Friedman, Eli via llvm-dev

2017-Dec-04 20:20 UTC

head link

[llvm-dev] [RFC] Half-Precision Support in the Arm Backends

On 12/4/2017 6:44 AM, Sjoerd Meijer via llvm-dev wrote:>
> Custom Lowering
> -------------------------
>
> Making f16 legal and not having native load/stores instructions available,
> (no FullFP16 support) means custom lowering loads/stores:
> 1) Since we don't have FP16 load/store instructions available, we
create
>    integer half-word loads. I unfortunately need the FP16_TO_FP node here,
>    because that "models" creating an integer value, which is what
we need
>    to create a "truncating i16" integer load instructions.
Instead, of
> using
>    FP16_TO_FP, I have tried BITCASTs, but this can lead to code generation
>    to stack loads/stores which I don't want.
> 2) Custom lowering f16 stores is very similar, and creates truncating
>    half-word integer stores.
Technically, there are no f16 load/store instructions, yes, but we can 
use NEON vdl1 and vst1 to get something roughly equivalent, right?

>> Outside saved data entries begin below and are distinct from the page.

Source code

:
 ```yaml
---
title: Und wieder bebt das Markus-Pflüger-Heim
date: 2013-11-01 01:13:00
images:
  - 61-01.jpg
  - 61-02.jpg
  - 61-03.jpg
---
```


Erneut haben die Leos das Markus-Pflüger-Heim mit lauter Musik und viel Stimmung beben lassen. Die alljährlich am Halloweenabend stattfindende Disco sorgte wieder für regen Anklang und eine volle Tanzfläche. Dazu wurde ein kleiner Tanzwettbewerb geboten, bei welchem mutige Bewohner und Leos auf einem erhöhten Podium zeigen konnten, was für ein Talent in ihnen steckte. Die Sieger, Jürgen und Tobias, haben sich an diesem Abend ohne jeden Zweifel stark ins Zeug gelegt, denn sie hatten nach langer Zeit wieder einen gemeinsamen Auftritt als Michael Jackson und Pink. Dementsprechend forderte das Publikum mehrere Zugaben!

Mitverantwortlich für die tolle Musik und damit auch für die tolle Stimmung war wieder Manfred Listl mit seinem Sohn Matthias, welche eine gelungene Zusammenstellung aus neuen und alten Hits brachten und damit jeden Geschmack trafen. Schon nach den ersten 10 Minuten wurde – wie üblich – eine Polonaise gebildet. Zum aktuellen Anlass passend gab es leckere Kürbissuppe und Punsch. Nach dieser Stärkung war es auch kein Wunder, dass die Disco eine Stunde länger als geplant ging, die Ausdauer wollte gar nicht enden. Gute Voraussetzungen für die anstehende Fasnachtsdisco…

You probably want to custom-lower BITCAST instructions; the generic 
sequence emitted by the legalizer is pretty inefficient in most cases.

---

Overall, I think your approach makes sense.

-Eli

-- 
Employee of Qualcomm Innovation Center, Inc.
Qualcomm Innovation Center, Inc. is a member of Code Aurora Forum, a Linux
Foundation Collaborative Project

-------------- next part --------------
An HTML attachment was scrubbed...
URL:
<http://lists.llvm.org/pipermail/llvm-dev/attachments/20171204/4fc9092b/attachment.html>

Sjoerd Meijer via llvm-dev

2017-Dec-06 08:32 UTC

head link

[llvm-dev] [RFC] Half-Precision Support in the Arm Backends

Thanks a lot for the suggestions! I will look into using vld1/vst1, sounds good.

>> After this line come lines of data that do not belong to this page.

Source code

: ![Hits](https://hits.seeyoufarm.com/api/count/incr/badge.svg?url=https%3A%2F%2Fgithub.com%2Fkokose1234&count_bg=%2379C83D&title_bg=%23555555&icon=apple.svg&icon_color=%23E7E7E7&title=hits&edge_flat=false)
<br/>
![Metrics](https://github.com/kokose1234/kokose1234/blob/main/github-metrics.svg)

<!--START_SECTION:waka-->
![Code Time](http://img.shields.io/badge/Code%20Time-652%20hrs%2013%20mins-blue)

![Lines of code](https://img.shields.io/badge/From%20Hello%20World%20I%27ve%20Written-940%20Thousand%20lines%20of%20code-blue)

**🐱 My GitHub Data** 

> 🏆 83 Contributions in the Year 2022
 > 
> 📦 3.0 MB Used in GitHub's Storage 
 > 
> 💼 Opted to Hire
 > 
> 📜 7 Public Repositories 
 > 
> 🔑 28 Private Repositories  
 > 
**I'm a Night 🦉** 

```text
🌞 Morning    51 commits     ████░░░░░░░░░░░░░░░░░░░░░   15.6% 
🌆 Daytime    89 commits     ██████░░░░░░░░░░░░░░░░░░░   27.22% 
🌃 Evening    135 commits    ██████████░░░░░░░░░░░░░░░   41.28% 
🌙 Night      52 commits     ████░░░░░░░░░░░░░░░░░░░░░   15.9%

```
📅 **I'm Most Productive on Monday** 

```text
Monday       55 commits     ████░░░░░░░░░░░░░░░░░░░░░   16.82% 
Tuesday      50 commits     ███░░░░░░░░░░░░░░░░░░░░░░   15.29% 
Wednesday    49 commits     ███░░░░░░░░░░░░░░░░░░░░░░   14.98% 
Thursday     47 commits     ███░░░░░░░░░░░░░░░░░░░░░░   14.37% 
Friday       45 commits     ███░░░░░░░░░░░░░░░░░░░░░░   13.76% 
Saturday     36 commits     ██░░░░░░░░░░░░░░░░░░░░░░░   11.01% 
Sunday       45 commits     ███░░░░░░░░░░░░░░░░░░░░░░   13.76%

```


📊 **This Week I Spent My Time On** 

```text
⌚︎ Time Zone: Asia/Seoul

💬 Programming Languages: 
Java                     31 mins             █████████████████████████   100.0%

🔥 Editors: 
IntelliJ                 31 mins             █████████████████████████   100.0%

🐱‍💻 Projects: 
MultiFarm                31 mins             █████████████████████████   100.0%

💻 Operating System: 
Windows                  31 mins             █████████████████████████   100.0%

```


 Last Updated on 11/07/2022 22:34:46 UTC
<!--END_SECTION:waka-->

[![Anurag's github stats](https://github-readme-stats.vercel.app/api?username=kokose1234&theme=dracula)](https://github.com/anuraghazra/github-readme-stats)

I am custom lowering the bitcasts, that's now the only place where
FP_TO_FP16

and FP16_TO_FP nodes are created to avoid inefficient code generation. I will

double check if I can't achieve the same without using these nodes (because
I

really would like to get completely rid of them).


Cheers,

Sjoerd.

>On 12/4/2017 6:44 AM, Sjoerd Meijer via llvm-dev wrote:
>>
>> Custom Lowering
>> -------------------------
>>
>> Making f16 legal and not having native load/stores instructions
available,
>> (no FullFP16 support) means custom lowering loads/stores:
>> 1) Since we don't have FP16 load/store instructions available, we
create
>>    integer half-word loads. I unfortunately need the FP16_TO_FP node
here,
>>    because that "models" creating an integer value, which is
what we need
>>    to create a "truncating i16" integer load instructions.
Instead, of
>> using
>>    FP16_TO_FP, I have tried BITCASTs, but this can lead to code
generation
>>    to stack loads/stores which I don't want.
>> 2) Custom lowering f16 stores is very similar, and creates truncating
>>    half-word integer stores.
>
>Technically, there are no f16 load/store instructions, yes, but we can
>use NEON vdl1 and vst1 to get something roughly equivalent, right?
>
>You probably want to custom-lower BITCAST instructions; the generic
>sequence emitted by the legalizer is pretty inefficient in most cases.
>
>---
>
>Overall, I think your approach makes sense.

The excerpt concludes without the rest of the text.